Es decir: las migas de pan en este camino desorientan a quien las sigue, porque no se sabe hacia qué dirección apunta cada una. Y entre tanto suena una música -casi lírica, casi narrativa- que nos hipnotiza y anima a continuar, pues acaso sus poemas sean eso: compañía en un viaje estático. Del punto de salida al puerto de llegada alguien nos ha encantado con su decir y, por más que uno no sea capaz de discernir a ciencia cierta de qué, no hay duda: se le ha convencido. No es necesario glosar el mensaje en el canto de un pájaro para deleitarse escuchándolo. O de otro modo: en la poesía de Andrés Navarro puede ocurrir -y ocurre- que dos más dos sumen cinco, tres, dieciséis.
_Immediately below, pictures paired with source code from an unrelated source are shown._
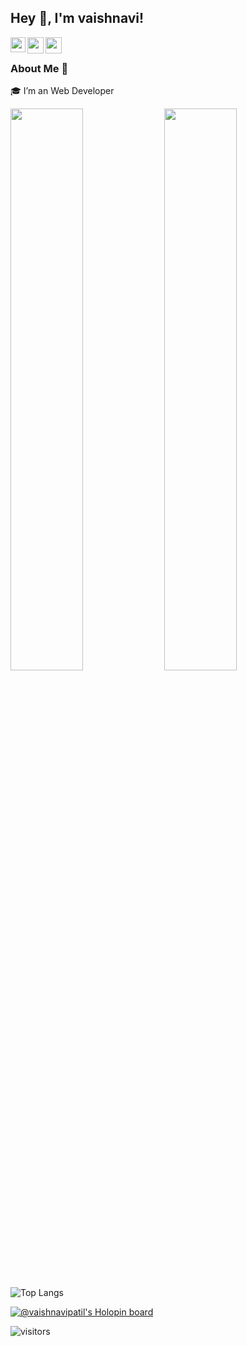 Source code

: ## Hey 👋, I'm vaishnavi!

<a href="https://www.linkedin.com/in/vaishnavi-patil-8a7086210/">
  <img align="left" width="24px" src="https://cdn-icons-png.flaticon.com/512/174/174857.png"  />
</a>
<a href="https://twitter.com/vaishnavi_2211">
  <img align="left" width="26px" src="https://logodownload.org/wp-content/uploads/2014/09/twitter-logo-6.png" />
</a>
<a href="https://vaishnavi2211.hashnode.dev">
  <img align="left" width="26px" src="https://cdn.hashnode.com/res/hashnode/image/upload/v1611902473383/CDyAuTy75.png?auto=compress" />
</a>

<br/>

### About Me 🚀
🎓 I’m an Web Developer
<p align="left">

  <img width="48%" src="https://github-readme-stats.vercel.app/api?username=Vaishnavi-Patil2211&show_icons=true&theme=tokyonight"/>
  <img width="48%" src="https://github-readme-streak-stats.herokuapp.com/?user=Vaishnavi-Patil2211&theme=tokyonight"/>
  
</p>


![Top Langs](https://github-readme-stats.vercel.app/api/top-langs/?username=Vaishnavi-Patil2211&show_icons=true&theme=tokyonight&layout=compact)

[![@vaishnavipatil's Holopin board](https://holopin.me/vaishnavipatil)](https://holopin.io/@vaishnavipatil)

![visitors](https://visitor-badge.laobi.icu/badge?page_id=Vaishnavi-Patil2211.Vaishnavi-Patil2211)
<!-- theme tokyonight
 ![vaishnavi's github stats](https://github-readme-stats.vercel.app/api?username=vaishnavi_2211&show_icons=true&theme=tokyonight&hide_border=true)
<img width="37.3%" src="https://github-readme-stats.vercel.app/api/top-langs/?username=vaishnavi_2211&theme=tokyonight&count_private=true&line_height=52">-->
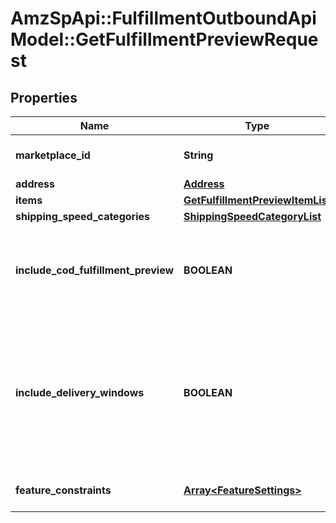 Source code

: # AmzSpApi::FulfillmentOutboundApiModel::GetFulfillmentPreviewRequest

## Properties
Name | Type | Description | Notes
------------ | ------------- | ------------- | -------------
**marketplace_id** | **String** | The marketplace the fulfillment order is placed against. | [optional] 
**address** | [**Address**](Address.md) |  | 
**items** | [**GetFulfillmentPreviewItemList**](GetFulfillmentPreviewItemList.md) |  | 
**shipping_speed_categories** | [**ShippingSpeedCategoryList**](ShippingSpeedCategoryList.md) |  | [optional] 
**include_cod_fulfillment_preview** | **BOOLEAN** | When true, returns all fulfillment order previews both for COD and not for COD. Otherwise, returns only fulfillment order previews that are not for COD. | [optional] 
**include_delivery_windows** | **BOOLEAN** | When true, returns the &#x60;ScheduledDeliveryInfo&#x60; response object, which contains the available delivery windows for a Scheduled Delivery. The &#x60;ScheduledDeliveryInfo&#x60; response object can only be returned for fulfillment order previews with &#x60;ShippingSpeedCategories&#x60; &#x3D; &#x60;ScheduledDelivery&#x60;. | [optional] 
**feature_constraints** | [**Array&lt;FeatureSettings&gt;**](FeatureSettings.md) | A list of features and their fulfillment policies to apply to the order. | [optional] 

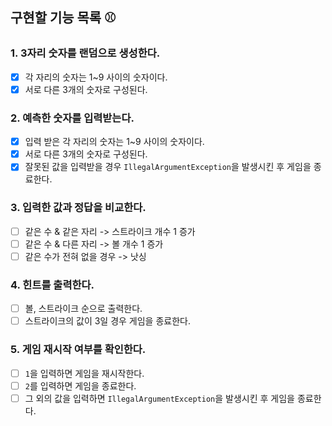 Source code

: ## 구현할 기능 목록 ⚾️
### 1. 3자리 숫자를 랜덤으로 생성한다.
- [x] 각 자리의 숫자는 1~9 사이의 숫자이다.
- [x] 서로 다른 3개의 숫자로 구성된다.

### 2. 예측한 숫자를 입력받는다.
- [x] 입력 받은 각 자리의 숫자는 1~9 사이의 숫자이다.
- [x] 서로 다른 3개의 숫자로 구성된다.
- [x] 잘못된 값을 입력받을 경우 `IllegalArgumentException`을 발생시킨 후 게임을 종료한다.

### 3. 입력한 값과 정답을 비교한다.
- [ ] 같은 수 & 같은 자리 -> 스트라이크 개수 1 증가
- [ ] 같은 수 & 다른 자리 -> 볼 개수 1 증가
- [ ] 같은 수가 전혀 없을 경우 -> 낫싱

### 4. 힌트를 출력한다.
- [ ] 볼, 스트라이크 순으로 출력한다.
- [ ] 스트라이크의 값이 3일 경우 게임을 종료한다.

### 5. 게임 재시작 여부를 확인한다.
- [ ] `1`을 입력하면 게임을 재시작한다.
- [ ] `2`를 입력하면 게임을 종료한다.
- [ ] 그 외의 값을 입력하면 `IllegalArgumentException`을 발생시킨 후 게임을 종료한다. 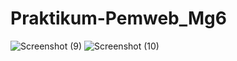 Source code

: # Praktikum-Pemweb_Mg6

![Screenshot (9)](https://user-images.githubusercontent.com/93307988/207062907-4ca07c55-ac85-42c2-86b8-6cd2909349ed.png)
![Screenshot (10)](https://user-images.githubusercontent.com/93307988/207062997-d20c586f-4877-4b80-b1a7-f4e73594e314.png)

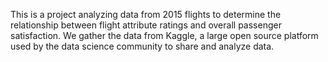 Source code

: 
This is a project analyzing data from 2015 flights to determine the relationship between flight attribute ratings and overall passenger satisfaction. We gather the data from Kaggle, a large open source platform used by the data science community to share and analyze data.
La razón pura, la ciencia exacta, el sentido inmutable de las palabras no tienen cabida en una poética mucho más afín a la intuición elíptica que al discurso logrado, al matiz irracional que a la precisión de un estilo neuróticamente pulcro. Y entonces sólo podemos estarle agradecidos por permitirnos escribir sus poemas con él durante el turno de lectura.

A lo largo de todo el tríptico se tiene la impresión de estar leyendo una traducción sin original, quiero decir: no se hacen concesiones a lo bien hablado, se sustituye lo bello por lo paradójico, la sentencia moral por el aforismo denotativo. Superado por fin el canon del casticismo formal -con sus sintetizadores metálicos-, liberada la última poesía española de las hormas estrechas que la hacían sonar robótica, encuentra Andrés Navarro un vasto campo en el que pastar a sus anchas entre lo confesional y lo alegórico. Tres partes, pues -más un epílogo conciliador-, donde la voz modula según las intenciones del bloque: se pone sobriamente amorosa, epigramática, tutea, se dispersa, se prueba, especula, platica, se soluciona a sí misma en una suerte de conclusión estética: "¿Son/ los mentideros del alma/ inteligencia?". Así, cuando recoge la ropa de la orilla tras el baño, a la hora del recogimiento, cuando observa "al público cambiar/ el aire de lugar con un aplauso", el huésped panorámico se lleva a casa la sensación de haber hablado desde un púlpito para sí mismo. Entonces, "Si domesticar es parecerse", Andrés Navarro se vuelve con las mismas dudas que traía, las mismas exactamente que nos lega a nosotros; aunque, como sugerí hace un momento, algo más sofisticadas: incertidumbres sin necesidad de solución, exóticos cantos de pájaros. "Y a los pies cierto gato sumido/ en un sueño simple con gorriones".

Se establece aquí un vibrante equilibrio entre tradición y contemporaneidad -o, extremando los términos, entre lírica y sociología- que vuelve perenne lo a priori caduco. Un poemario que aspira a permanecer, claro, pero también una conversación distendida y brillante preñada de metáforas reveladoras, de nubes bajas que emanan del poema y con él se desvanecen; una conversación con un igual deferentemente moderno, sin estruendo de alharacas ni banderas de postín. Un discurso íntimo del nosotros que habita en el yo desestructurado de la postmodernidad, y viceversa. E, insisto, su irresistible invitación a un viaje que gozosamente nos lleva y nos trae, frente a tanta realidad virtual, hacia la única autenticidad al alcance hoy por hoy del ser humano: el lenguaje -artesanal- y nosotros, sus huéspedes.